A place for oral history within Translation Studies?
Julie McDonoughDolmaya
York University, Toronto
Abstract
To explore how oral history methodologies could be incorporated into translation studies research, this paper begins by reviewing oral history’s approach to conducting, preserving and analyzing oral, retrospective interviews. It then examines how oral history methods could help enhance existing methodological and documentation standards in translation studies, expand the range of sources available for current and future historical studies of translators and interpreters, and enhance existing theoretical frameworks in translation studies. Particular emphasis is placed on memory and performance in oral narratives, two aspects of interviews that seem underrepresented in existing translation studies literature, and some attention is paid to how existing translation studies research could benefit oral history.

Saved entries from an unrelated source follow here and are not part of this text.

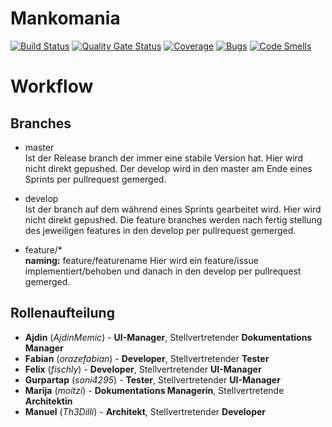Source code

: # Mankomania

[![Build Status](https://travis-ci.org/SE2-Mankomania-SS20/Mankomania.svg?branch=master)](https://travis-ci.org/SE2-Mankomania-SS20/Mankomania) 
[![Quality Gate Status](https://sonarcloud.io/api/project_badges/measure?project=SE2-Mankomania-SS20_Mankomania&metric=alert_status)](https://sonarcloud.io/dashboard?id=SE2-Mankomania-SS20_Mankomania)
[![Coverage](https://sonarcloud.io/api/project_badges/measure?project=SE2-Mankomania-SS20_Mankomania&metric=coverage)](https://sonarcloud.io/dashboard?id=SE2-Mankomania-SS20_Mankomania)
[![Bugs](https://sonarcloud.io/api/project_badges/measure?project=SE2-Mankomania-SS20_Mankomania&metric=bugs)](https://sonarcloud.io/dashboard?id=SE2-Mankomania-SS20_Mankomania)
[![Code Smells](https://sonarcloud.io/api/project_badges/measure?project=SE2-Mankomania-SS20_Mankomania&metric=code_smells)](https://sonarcloud.io/dashboard?id=SE2-Mankomania-SS20_Mankomania)

# Workflow

## Branches
- master \
 Ist der Release branch der immer eine stabile Version hat. Hier wird nicht direkt gepushed. Der develop wird in den master am Ende eines Sprints per pullrequest gemerged.

- develop \
 Ist der branch auf dem während eines Sprints gearbeitet wird. Hier wird nicht direkt gepushed. Die feature branches werden nach fertig stellung des jeweiligen features in den develop per pullrequest gemerged.

- feature/* \
 **naming:** feature/featurename 
 Hier wird ein feature/issue implementiert/behoben und danach in den develop per pullrequest gemerged.

## Rollenaufteilung

- **Ajdin** (_AjdinMemic_) - **UI-Manager**, Stellvertretender **Dokumentations Manager**
- **Fabian** (_orazefabian_) - **Developer**, Stellvertretender **Tester**
- **Felix** (_fischly_) - **Developer**, Stellvertretender **UI-Manager**
- **Gurpartap** (_soni4295_) - **Tester**, Stellvertretender **UI-Manager**
- **Marija** (_moitzi_) - **Dokumentations Managerin**, Stellvertretende **Architektin**
- **Manuel** (_Th3Dilli_) - **Architekt**, Stellvertretender **Developer**
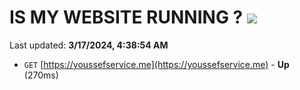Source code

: # IS MY WEBSITE RUNNING ? [![](https://img.shields.io/static/v1?label=Sponsor&message=%E2%9D%A4&logo=GitHub&color=%23fe8e86)](https://github.com/sponsors/<username>)

Last updated: **3/17/2024, 4:38:54 AM**

- `GET` [https://youssefservice.me](https://youssefservice.me) - **Up** (270ms)
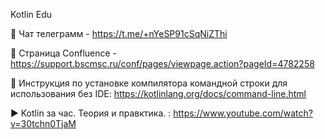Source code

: Kotlin Edu

💬 Чат телеграмм - https://t.me/+nYeSP91cSqNiZThi

📰 Страница Confluence - https://support.bscmsc.ru/conf/pages/viewpage.action?pageId=4782258

📝 Инструкция по установке компилятора командной строки для использования без IDE: https://kotlinlang.org/docs/command-line.html

▶ Kotlin за час. Теория и правктика. : https://www.youtube.com/watch?v=30tchn0TjaM 
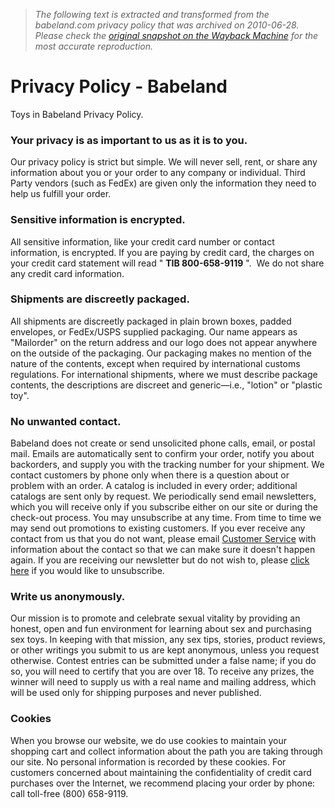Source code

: > *The following text is extracted and transformed from the babeland.com privacy policy that was archived on 2010-06-28. Please check the [original snapshot on the Wayback Machine](https://web.archive.org/web/20100628194958id_/http%3A//www.babeland.com/about/privacy-policy) for the most accurate reproduction.*

# Privacy Policy - Babeland

Toys in Babeland Privacy Policy.

  


###  Your privacy is as important to us as it is to you. 

Our privacy policy is strict but simple. We will never sell, rent, or share any information about you or your order to any company or individual. Third Party vendors (such as FedEx) are given only the information they need to help us fulfill your order.

### Sensitive information is encrypted.

All sensitive information, like your credit card number or contact information, is encrypted. If you are paying by credit card, the charges on your credit card statement will read " **TIB 800-658-9119** ".  We do not share any credit card information.

### Shipments are discreetly packaged.

All shipments are discreetly packaged in plain brown boxes, padded envelopes, or FedEx/USPS supplied packaging. Our name appears as "Mailorder" on the return address and our logo does not appear anywhere on the outside of the packaging. Our packaging makes no mention of the nature of the contents, except when required by international customs regulations. For international shipments, where we must describe package contents, the descriptions are discreet and generic—i.e., "lotion" or "plastic toy".

### No unwanted contact.

Babeland does not create or send unsolicited phone calls, email, or postal mail. Emails are automatically sent to confirm your order, notify you about backorders, and supply you with the tracking number for your shipment. We contact customers by phone only when there is a question about or problem with an order. A catalog is included in every order; additional catalogs are sent only by request. We periodically send email newsletters, which you will receive only if you subscribe either on our site or during the check-out process. You may unsubscribe at any time. From time to time we may send out promotions to existing customers. If you ever receive any contact from us that you do not want, please email [Customer Service](http://www.babeland.com/about/contactus/mailorder) with information about the contact so that we can make sure it doesn't happen again. If you are receiving our newsletter but do not wish to, please [click here](http://www.babeland.com/about/unsubscribe-briefs) if you would like to unsubscribe.

### Write us anonymously.

Our mission is to promote and celebrate sexual vitality by providing an honest, open and fun environment for learning about sex and purchasing sex toys. In keeping with that mission, any sex tips, stories, product reviews, or other writings you submit to us are kept anonymous, unless you request otherwise. Contest entries can be submitted under a false name; if you do so, you will need to certify that you are over 18. To receive any prizes, the winner will need to supply us with a real name and mailing address, which will be used only for shipping purposes and never published.

### Cookies

When you browse our website, we do use cookies to maintain your shopping cart and collect information about the path you are taking through our site. No personal information is recorded by these cookies. For customers concerned about maintaining the confidentiality of credit card purchases over the Internet, we recommend placing your order by phone: call toll-free (800) 658-9119.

Much like translation, oral history, or the process of collecting, analyzing and preserving oral narratives, is both an ancient practice and a relatively new field of study. As Thompson (2000, 25) argues, “oral history is as old as history itself. It was the first kind of history. And it is only quite recently that skill in handling oral evidence has ceased to be one of the marks of a great historian” (original emphasis). Ritchie (2003) cites examples of oral history interviews occurring as far back as two or three thousand years ago by scribes in the Zhou dynasty in China and historians in ancient Greece (2003, 19–20), while Thompson (2000, 25–81) traces in great detail the history of oral traditions in Western Europe and the changing [ p. 193 ]attitudes toward the practice. However, oral history as a branch of (or a movement within) modern historical research, with its own research methodologies, scholarly associations, journals and programs of study, developed in the mid-twentieth century, as tape recorders became more readily available and interviews could be recorded, transcribed and then used and verified by other researchers (Thomson 1998, 24; Thompson 2000, 60–61). Thus, the Columbia University Oral History Research Office (now the Columbia Centre for Oral History), which describes itself as the oldest oral history program in the world, was established in 1948, while the Oral History Association was established in the United States in 1966 and the first issue of its journal, Oral History Review, was published in 1973. Other oral history associations sprang up throughout the 1970s and beyond: The Oral History Society, for instance, was founded in Britain in 1973, the Canadian Oral History Association in 1974, the Oral History Association of Australia in 1978, and the International Oral History Association in 1996.